Problem details: Find each line below that includes "Learning", then copy it.
----- Records provided
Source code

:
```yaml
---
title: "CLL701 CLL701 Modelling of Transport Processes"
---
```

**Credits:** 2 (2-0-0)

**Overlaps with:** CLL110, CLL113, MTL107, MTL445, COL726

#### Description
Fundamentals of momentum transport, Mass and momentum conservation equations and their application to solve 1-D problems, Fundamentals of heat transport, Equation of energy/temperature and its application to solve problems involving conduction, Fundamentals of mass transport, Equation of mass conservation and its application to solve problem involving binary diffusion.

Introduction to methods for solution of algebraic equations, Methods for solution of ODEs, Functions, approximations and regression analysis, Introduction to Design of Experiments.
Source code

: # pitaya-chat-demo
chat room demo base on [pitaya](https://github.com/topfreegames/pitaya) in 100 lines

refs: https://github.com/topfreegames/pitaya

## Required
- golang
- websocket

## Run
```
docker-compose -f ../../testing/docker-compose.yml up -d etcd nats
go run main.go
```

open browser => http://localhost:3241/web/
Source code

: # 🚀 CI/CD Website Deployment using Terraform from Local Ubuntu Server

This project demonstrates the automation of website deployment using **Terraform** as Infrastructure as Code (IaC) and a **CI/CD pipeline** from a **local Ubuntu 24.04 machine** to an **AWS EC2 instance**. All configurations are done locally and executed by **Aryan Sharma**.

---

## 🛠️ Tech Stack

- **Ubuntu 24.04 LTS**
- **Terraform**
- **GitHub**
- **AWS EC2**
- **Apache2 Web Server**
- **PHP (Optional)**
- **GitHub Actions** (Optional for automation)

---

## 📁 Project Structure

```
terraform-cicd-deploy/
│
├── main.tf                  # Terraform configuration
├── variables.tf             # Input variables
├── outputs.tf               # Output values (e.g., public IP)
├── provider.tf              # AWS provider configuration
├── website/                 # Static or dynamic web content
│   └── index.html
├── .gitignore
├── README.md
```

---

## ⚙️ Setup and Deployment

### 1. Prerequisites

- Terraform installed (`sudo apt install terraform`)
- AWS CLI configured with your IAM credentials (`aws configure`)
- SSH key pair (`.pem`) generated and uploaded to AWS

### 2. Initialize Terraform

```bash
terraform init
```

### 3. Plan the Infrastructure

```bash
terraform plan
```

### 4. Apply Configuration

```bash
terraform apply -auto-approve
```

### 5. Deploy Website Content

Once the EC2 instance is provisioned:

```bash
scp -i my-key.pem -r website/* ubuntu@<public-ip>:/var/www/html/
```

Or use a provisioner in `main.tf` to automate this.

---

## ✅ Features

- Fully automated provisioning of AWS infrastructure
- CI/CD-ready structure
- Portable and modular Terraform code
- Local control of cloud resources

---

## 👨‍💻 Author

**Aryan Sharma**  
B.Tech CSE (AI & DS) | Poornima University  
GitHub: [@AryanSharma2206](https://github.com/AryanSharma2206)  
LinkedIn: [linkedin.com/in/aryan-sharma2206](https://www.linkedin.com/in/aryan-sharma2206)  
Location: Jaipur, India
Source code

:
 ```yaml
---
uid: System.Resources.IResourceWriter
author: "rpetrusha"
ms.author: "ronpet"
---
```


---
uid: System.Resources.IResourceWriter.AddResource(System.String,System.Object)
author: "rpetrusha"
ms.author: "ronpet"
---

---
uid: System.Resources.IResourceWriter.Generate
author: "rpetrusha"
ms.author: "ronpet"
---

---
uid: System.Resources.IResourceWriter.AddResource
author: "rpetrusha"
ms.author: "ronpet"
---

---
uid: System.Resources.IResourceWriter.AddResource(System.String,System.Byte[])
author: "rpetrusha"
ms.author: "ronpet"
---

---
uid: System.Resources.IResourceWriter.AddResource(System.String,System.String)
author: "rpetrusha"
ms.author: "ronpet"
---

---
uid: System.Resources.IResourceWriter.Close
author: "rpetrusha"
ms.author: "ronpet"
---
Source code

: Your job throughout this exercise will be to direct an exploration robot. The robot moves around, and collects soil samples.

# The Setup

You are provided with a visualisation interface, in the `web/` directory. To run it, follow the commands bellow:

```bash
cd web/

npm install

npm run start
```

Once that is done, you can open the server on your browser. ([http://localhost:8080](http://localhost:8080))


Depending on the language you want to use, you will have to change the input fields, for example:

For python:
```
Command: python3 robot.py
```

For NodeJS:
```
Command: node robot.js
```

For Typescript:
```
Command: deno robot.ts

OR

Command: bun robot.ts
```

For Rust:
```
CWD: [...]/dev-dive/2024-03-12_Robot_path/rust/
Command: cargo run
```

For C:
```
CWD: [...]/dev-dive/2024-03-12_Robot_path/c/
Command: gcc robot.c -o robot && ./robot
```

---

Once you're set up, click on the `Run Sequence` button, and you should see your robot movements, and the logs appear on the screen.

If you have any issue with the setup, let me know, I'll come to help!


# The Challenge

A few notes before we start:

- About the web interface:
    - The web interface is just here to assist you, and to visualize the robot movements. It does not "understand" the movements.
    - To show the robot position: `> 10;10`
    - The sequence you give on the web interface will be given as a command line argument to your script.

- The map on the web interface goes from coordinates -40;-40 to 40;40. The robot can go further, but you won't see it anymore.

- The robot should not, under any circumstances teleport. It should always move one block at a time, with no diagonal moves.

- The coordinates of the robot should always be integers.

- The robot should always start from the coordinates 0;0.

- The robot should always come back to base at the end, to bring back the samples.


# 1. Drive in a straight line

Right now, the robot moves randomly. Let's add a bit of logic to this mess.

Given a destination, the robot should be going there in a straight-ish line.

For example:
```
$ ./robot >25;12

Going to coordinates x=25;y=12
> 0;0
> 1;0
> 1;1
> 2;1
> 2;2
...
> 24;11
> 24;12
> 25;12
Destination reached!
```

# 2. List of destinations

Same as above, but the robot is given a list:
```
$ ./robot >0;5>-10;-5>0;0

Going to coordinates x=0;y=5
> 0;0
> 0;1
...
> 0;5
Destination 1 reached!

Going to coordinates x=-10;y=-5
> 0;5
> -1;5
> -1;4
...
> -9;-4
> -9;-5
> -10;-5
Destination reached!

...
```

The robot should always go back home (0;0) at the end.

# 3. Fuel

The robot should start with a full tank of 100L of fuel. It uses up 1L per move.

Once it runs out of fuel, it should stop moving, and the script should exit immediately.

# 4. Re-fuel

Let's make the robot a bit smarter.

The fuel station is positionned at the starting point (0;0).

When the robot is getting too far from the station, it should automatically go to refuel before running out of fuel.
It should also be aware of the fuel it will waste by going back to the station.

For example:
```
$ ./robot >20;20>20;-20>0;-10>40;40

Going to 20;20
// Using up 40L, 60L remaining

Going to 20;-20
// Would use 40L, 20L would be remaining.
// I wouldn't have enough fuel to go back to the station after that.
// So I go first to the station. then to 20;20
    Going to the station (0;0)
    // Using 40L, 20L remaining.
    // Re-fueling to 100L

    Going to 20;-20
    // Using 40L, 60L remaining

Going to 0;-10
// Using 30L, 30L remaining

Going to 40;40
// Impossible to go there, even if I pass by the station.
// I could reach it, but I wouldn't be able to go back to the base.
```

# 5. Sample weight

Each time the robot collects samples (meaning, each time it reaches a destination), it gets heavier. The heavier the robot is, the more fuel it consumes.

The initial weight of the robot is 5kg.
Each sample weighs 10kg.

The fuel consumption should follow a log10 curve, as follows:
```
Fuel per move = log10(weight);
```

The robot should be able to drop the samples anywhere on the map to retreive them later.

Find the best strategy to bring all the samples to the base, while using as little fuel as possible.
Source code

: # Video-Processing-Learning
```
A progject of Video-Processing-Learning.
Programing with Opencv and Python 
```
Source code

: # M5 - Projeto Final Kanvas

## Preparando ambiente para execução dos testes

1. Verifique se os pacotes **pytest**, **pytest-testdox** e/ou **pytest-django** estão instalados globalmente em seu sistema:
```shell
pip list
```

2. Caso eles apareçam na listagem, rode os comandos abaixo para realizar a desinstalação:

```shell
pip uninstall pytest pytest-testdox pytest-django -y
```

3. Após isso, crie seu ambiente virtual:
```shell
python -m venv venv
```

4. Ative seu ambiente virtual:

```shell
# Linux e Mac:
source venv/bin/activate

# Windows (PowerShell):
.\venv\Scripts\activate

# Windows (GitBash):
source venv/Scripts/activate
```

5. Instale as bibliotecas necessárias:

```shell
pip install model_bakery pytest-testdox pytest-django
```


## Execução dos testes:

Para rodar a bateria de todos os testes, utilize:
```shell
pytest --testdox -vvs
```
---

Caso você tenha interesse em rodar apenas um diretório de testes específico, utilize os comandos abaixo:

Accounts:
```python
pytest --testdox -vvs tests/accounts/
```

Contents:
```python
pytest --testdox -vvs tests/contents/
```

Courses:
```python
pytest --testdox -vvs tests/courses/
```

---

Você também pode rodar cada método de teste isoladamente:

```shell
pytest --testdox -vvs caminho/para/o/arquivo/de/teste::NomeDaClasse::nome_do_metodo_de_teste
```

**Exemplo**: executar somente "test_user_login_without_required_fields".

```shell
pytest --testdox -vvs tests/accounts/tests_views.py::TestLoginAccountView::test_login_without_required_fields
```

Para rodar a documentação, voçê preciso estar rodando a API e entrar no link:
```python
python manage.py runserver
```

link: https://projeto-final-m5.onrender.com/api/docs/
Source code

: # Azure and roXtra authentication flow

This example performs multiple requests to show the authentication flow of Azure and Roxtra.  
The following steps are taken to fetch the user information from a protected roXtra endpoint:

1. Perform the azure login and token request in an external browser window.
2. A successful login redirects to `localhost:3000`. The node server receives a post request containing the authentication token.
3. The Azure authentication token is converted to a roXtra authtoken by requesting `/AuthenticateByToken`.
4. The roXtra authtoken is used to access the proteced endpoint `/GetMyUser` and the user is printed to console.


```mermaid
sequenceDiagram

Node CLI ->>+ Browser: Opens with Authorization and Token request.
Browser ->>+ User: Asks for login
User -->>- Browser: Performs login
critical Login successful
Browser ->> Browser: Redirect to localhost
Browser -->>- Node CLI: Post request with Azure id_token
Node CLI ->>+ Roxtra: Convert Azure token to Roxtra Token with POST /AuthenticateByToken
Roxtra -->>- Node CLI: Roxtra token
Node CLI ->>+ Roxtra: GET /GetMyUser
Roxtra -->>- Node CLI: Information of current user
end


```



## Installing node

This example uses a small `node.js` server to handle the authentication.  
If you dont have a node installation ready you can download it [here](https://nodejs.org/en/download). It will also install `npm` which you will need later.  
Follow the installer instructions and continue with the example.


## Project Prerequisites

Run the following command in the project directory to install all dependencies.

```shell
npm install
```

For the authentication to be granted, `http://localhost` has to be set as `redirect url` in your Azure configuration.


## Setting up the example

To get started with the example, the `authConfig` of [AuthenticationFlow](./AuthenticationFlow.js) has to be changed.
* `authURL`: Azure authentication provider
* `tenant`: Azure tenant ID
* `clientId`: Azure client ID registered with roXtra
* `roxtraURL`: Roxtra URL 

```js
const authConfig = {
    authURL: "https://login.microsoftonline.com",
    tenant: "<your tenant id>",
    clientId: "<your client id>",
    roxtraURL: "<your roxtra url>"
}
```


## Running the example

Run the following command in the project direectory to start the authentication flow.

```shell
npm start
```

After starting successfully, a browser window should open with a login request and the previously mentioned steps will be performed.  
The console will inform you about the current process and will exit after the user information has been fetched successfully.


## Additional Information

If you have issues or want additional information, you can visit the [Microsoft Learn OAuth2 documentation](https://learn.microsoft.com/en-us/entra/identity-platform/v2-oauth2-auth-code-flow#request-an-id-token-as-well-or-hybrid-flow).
----------
Result of the exercise:
: # Video-Processing-Learning
A progject of Video-Processing-Learning.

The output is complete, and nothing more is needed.